The 13th century Gewargis Warda Arbillaya [from Arbil] asserts that the syriac speaking people of Mesopotamia are Assyrian and Babylonians. On the occasion of the Fast of the Ninevites he wrote:
"Our lord heed the rogation (Ba-oota): of the Babylonians and Assyrians [Athouraye]
Now that Church leadership is distressed and confused. 
"Our lord heed the request (Ba-oota) of our destitute country,
I glorify your Godliness and ask for your forgiveness.  (Odisho Malko Gewargis, trans. Yuel A Baaba, "We are Assyrians", JAAS, Vol. XVI, Np. 1, 2002 p.84.)
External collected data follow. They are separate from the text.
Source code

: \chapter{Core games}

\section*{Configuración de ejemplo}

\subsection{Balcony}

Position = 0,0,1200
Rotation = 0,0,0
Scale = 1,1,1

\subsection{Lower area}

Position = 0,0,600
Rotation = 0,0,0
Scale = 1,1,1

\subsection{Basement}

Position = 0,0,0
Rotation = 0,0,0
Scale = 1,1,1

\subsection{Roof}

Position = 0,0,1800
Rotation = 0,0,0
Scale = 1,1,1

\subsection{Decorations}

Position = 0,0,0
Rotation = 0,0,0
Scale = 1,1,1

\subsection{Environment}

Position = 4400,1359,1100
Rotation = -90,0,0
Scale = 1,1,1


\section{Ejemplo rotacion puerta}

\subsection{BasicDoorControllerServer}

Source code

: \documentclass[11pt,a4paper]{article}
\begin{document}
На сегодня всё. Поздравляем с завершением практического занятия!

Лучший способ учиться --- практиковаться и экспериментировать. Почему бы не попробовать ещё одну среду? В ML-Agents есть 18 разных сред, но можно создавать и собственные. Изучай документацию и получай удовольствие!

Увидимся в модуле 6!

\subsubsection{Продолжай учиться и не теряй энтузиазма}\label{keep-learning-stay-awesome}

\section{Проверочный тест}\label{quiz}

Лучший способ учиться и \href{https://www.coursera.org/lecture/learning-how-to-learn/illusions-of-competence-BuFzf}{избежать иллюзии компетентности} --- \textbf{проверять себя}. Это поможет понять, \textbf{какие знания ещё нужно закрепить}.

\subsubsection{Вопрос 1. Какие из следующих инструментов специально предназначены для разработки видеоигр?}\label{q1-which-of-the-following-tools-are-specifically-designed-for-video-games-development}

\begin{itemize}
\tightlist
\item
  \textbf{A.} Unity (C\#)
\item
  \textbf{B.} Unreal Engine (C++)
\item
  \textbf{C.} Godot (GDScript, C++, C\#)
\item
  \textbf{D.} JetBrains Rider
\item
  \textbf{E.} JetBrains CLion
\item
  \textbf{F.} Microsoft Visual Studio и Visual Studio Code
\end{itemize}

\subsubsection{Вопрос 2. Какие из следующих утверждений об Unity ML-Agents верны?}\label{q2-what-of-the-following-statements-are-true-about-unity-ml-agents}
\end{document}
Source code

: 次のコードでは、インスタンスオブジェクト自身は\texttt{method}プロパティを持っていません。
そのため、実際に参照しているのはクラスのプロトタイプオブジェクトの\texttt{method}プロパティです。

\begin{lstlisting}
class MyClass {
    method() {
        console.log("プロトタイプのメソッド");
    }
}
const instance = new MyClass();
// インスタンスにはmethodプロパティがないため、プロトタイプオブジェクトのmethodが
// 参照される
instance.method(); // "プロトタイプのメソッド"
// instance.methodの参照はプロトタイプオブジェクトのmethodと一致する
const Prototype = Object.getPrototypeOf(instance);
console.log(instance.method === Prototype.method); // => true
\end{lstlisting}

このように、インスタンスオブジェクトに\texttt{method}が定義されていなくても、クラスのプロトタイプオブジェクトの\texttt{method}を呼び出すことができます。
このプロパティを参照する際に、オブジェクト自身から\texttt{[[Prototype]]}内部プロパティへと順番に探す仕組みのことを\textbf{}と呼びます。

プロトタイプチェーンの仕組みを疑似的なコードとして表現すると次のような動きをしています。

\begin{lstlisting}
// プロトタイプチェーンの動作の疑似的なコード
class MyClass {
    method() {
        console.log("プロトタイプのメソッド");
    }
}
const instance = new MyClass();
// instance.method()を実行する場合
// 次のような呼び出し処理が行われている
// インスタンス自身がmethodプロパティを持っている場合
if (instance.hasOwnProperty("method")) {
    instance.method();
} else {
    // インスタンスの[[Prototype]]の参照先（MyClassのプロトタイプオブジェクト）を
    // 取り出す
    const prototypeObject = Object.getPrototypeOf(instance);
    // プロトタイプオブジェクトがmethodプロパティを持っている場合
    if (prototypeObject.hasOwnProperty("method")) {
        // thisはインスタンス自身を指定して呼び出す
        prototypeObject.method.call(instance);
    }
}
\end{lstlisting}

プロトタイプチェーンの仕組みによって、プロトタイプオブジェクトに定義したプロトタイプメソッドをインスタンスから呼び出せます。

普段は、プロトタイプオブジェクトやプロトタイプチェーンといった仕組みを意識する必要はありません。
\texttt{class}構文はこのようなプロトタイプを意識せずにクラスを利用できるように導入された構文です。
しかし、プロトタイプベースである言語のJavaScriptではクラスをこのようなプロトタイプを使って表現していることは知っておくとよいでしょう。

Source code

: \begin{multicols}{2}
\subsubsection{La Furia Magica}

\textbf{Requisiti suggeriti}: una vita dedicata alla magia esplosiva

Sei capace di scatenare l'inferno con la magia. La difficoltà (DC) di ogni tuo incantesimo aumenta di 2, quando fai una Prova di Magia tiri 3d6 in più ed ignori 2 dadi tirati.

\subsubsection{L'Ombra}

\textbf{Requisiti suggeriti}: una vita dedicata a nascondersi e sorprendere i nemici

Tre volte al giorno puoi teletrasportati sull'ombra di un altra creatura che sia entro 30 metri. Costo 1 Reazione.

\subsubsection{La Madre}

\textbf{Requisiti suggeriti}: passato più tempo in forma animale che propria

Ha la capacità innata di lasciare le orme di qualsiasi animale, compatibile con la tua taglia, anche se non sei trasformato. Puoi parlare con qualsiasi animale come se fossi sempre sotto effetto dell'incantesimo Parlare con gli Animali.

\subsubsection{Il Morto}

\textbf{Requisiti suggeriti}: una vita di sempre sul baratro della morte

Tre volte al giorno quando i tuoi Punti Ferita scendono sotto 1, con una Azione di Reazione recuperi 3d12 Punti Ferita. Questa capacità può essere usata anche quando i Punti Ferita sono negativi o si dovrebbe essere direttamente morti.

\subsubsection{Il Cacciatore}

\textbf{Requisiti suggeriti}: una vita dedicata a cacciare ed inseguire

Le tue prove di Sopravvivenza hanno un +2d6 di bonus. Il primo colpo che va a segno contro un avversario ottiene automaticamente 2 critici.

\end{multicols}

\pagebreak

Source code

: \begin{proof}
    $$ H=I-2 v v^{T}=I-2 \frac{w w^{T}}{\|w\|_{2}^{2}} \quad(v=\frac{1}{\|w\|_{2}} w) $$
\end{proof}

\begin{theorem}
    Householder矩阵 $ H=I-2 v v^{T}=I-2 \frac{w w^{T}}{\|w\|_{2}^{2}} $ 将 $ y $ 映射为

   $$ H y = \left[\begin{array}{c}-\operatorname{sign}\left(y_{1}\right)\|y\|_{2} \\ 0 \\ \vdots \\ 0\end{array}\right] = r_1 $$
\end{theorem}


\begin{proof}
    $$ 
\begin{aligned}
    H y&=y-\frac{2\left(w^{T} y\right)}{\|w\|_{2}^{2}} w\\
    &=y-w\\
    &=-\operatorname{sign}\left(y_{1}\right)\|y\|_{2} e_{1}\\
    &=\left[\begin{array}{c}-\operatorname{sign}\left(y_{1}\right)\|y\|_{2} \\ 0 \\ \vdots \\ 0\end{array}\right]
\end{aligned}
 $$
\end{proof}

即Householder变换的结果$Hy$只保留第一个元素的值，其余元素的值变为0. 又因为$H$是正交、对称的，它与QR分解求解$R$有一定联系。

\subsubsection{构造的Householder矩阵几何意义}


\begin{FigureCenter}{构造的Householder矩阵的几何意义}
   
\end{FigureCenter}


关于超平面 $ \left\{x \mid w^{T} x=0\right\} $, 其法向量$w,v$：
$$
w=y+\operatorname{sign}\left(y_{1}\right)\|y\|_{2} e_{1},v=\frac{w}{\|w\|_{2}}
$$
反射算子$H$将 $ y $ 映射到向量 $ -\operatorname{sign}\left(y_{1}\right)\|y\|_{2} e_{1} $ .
For Gewargis Warda Assyrians were not just the inhabitants of the Mosul and Nineveh as it is some times claimed. He was from Arbil and considered the Christians living in northern and southern Mesopotamia as Assyrians and babylonians. While the name of the country was changed to Iraq by the Arabs since the 7th century AD Assyrians continued to refer to it as Assyria.

The Barber geographer Ibn-Battuta, who traveled to northern Mesopotamia in the 14th century acknowledged the existence of Nineveh and wrote:"There too is the hill of Nabi Yunus, (prophet Jonah), (upon whom be peace) and about a mile from it, the spring called by his name. It is said that he commanded his followers to purify themselves in it. .... In it's vicinity is a large village, near which is a ruined site said to be the site of the city known as Nineveh, the city of 'yunus' . The remains of the encircling walls are still visible, and the position of the gates that were in it are clearly seen.". (Brian M. Fagan, Return to Babylon", Kuttke, Brown & Com., Canada, 1979, p.17) 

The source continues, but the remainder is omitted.